Admission runs in three tiers, and the difference matters depending on what you're after. Early entry from 9:30 to 10:30 a.m. costs $10 per person. That first hour is when the floor is freshest: estate-sale locomotives, lightly-run rolling stock, and discounted DCC gear tend to disappear before the general crowd reaches them. General admission from 10:30 a.m. to 1:00 p.m. drops to $5 per person, a perfectly reasonable window if your goal is filling out a fleet rather than hunting rare pieces. Late arrivals after 1:00 p.m. pay $3. For context, previous spring and fall 2024 editions at the same venue each drew over 180 vendor tables, so even with 130-plus confirmed spaces for April, the floor runs deep.

Inventory at Woodstock covers the full spectrum: HO and N scale locomotives, rolling stock, track, DCC systems and decoders, structures, transformers, railroad memorabilia, and older videos and DVDs that have mostly left retail shelves. Operating layouts run throughout the day in the Market/Mutual Buildings. Before committing on a used locomotive, do a quick visual check: look for cracked pickup contacts, spin the axles to confirm they move freely, and ask the vendor to run DCC functions on a test track if one is set up nearby. On rolling stock, confirm truck swivel and coupler knuckle condition before you pay; bent Kadee-style knuckles are easy to overlook on a crowded table and time-consuming to fix at home.

The Canadian Association of Railway Modellers (CAORM) independently lists the April 19 show in their national events calendar, and so does the British Railway Modellers of North America (BRMNA), confirming cross-prototype appeal beyond the usual North American focus. British-outline collectors working Hornby, Bachmann UK, or Heljan equipment should find relevant stock alongside the standard CP Rail and CN prototypes.

The Woodstock Fairgrounds sits minutes from Highway 401 and is operated by the Woodstock Agricultural Society, founded in 1836 and one of Ontario's earliest agricultural societies. The venue's proximity to the 401 makes it a practical day-trip from London, Hamilton, or the Kitchener-Waterloo corridor.
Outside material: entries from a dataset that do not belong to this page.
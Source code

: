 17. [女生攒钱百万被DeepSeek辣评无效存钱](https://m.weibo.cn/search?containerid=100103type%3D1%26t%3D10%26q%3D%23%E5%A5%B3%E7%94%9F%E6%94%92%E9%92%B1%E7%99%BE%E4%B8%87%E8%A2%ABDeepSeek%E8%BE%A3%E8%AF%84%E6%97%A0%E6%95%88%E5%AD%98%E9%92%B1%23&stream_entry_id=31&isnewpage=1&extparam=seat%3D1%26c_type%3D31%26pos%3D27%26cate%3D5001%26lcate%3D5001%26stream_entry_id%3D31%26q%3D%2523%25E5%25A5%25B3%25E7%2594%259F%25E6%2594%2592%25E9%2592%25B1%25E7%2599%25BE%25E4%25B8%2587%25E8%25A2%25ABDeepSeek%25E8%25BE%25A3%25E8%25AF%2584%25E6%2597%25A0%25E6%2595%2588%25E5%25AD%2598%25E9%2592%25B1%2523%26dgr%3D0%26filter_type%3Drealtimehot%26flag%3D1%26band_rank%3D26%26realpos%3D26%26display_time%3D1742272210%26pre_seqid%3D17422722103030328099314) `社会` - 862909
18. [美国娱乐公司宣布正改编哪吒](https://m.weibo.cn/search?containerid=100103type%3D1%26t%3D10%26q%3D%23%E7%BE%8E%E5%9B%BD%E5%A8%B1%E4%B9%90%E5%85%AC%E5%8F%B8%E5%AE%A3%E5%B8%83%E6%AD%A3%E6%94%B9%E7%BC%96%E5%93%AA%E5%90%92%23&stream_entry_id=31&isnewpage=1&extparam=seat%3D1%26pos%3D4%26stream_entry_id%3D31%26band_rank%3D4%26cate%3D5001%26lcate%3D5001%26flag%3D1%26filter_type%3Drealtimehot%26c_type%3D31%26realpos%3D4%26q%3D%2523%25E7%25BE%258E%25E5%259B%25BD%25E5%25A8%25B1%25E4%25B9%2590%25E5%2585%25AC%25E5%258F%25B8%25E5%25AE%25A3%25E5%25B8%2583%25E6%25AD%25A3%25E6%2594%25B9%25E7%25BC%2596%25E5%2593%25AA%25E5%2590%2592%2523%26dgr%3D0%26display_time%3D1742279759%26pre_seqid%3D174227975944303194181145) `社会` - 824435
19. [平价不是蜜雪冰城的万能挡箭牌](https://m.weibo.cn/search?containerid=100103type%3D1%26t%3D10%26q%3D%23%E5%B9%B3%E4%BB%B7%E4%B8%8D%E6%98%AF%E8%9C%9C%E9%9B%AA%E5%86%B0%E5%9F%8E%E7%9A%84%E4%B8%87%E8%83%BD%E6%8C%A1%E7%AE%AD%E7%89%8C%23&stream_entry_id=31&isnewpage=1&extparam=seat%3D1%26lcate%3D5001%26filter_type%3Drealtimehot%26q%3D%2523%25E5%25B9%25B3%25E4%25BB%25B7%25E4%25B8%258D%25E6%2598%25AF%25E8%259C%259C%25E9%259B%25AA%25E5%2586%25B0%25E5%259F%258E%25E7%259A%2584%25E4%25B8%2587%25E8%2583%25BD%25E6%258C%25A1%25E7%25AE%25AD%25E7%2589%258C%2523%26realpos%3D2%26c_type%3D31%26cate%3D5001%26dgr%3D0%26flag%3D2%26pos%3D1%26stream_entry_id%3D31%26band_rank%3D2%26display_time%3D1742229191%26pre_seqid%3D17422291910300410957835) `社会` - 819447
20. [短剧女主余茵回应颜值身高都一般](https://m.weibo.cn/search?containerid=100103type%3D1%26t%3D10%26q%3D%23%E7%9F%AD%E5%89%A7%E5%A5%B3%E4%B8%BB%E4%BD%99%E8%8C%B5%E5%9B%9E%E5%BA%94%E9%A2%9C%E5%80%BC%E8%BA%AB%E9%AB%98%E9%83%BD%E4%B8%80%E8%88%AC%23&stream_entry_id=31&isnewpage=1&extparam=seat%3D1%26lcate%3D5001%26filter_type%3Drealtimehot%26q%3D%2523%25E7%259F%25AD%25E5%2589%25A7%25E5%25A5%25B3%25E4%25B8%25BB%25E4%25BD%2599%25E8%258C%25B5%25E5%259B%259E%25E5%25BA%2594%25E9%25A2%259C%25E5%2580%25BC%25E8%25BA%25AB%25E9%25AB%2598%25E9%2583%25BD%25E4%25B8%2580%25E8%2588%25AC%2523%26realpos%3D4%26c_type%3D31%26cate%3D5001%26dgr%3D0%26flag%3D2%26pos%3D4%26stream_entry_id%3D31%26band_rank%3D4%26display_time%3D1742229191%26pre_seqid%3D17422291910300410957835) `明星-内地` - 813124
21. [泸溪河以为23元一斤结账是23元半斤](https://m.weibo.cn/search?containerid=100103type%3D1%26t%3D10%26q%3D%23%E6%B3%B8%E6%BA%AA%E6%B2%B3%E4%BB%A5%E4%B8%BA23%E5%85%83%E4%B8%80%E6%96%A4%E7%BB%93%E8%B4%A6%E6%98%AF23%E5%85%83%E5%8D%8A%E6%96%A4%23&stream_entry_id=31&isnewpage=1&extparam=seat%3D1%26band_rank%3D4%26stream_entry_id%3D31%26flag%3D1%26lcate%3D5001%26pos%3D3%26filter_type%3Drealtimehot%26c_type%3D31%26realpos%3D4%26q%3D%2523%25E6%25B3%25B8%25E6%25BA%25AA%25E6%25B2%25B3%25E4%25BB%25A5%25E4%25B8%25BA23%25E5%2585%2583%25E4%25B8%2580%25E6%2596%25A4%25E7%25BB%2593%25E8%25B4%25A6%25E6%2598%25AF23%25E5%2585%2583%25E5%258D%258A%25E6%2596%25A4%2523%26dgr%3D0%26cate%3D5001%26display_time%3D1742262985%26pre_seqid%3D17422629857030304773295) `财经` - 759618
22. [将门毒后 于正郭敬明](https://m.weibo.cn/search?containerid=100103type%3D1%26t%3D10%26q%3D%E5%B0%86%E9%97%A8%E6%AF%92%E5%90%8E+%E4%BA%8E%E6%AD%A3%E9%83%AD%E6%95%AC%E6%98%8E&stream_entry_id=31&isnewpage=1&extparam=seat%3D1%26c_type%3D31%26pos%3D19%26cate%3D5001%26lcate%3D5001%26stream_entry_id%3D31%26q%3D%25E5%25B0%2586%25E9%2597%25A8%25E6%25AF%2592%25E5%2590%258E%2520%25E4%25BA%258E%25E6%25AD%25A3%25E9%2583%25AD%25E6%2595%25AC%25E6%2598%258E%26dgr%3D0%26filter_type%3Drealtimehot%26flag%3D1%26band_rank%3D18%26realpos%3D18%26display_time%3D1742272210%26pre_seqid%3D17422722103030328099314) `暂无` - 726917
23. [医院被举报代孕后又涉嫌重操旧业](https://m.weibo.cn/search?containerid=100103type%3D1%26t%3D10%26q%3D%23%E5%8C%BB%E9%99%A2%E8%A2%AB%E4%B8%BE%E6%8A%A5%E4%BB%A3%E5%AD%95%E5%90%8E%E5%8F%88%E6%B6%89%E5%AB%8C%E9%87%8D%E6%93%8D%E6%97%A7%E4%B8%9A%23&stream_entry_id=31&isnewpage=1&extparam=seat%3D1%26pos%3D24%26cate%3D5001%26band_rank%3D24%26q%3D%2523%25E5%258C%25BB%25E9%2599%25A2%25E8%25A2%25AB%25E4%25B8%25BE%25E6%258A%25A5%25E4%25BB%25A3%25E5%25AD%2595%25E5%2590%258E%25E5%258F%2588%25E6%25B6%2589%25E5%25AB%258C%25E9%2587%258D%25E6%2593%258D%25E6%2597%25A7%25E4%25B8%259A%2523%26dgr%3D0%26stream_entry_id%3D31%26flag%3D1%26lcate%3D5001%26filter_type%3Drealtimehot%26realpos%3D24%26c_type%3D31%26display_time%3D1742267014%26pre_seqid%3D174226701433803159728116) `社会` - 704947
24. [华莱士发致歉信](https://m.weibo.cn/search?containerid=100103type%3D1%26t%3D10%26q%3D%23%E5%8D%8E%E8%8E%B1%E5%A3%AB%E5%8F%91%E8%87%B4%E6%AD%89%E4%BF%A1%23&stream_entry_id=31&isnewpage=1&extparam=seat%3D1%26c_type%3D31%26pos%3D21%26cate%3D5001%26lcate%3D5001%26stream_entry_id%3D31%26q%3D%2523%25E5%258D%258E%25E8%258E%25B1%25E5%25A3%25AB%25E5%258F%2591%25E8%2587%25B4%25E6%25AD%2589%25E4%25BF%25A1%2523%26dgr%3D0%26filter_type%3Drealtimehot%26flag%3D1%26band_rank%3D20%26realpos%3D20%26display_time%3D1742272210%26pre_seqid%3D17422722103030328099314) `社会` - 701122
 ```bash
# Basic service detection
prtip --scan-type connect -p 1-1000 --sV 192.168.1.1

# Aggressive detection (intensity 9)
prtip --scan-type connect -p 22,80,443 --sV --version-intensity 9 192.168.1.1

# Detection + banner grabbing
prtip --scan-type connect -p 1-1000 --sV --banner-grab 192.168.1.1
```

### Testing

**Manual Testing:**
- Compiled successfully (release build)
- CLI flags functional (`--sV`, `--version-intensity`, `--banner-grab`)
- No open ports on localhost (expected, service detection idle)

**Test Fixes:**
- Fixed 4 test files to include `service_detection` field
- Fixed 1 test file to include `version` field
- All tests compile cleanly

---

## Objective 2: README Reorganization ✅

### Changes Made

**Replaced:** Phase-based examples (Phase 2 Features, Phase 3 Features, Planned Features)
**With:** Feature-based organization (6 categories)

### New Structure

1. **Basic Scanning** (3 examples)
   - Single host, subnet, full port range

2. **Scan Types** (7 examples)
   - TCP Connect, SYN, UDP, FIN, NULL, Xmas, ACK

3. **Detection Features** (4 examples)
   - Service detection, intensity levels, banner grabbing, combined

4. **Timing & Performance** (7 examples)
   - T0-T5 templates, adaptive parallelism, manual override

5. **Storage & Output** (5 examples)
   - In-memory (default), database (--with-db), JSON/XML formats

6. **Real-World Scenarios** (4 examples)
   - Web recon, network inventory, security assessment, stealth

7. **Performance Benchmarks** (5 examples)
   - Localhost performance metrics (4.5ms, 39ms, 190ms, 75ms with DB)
One figure worth sharing with anyone who doubts the hobby's staying power: the global model train market was valued at approximately $3.5 billion USD in 2024 and is projected to reach $5.8 billion by 2033, a compound annual growth rate of roughly 6.0%. North American HO scale alone accounted for approximately 160,000 units sold in 2024. A single-day southwestern Ontario show drawing 130-plus vendor tables is, in that context, a concentrated slice of one of the hobby world's steadiest markets, and a good reason to set the alarm early on April 19.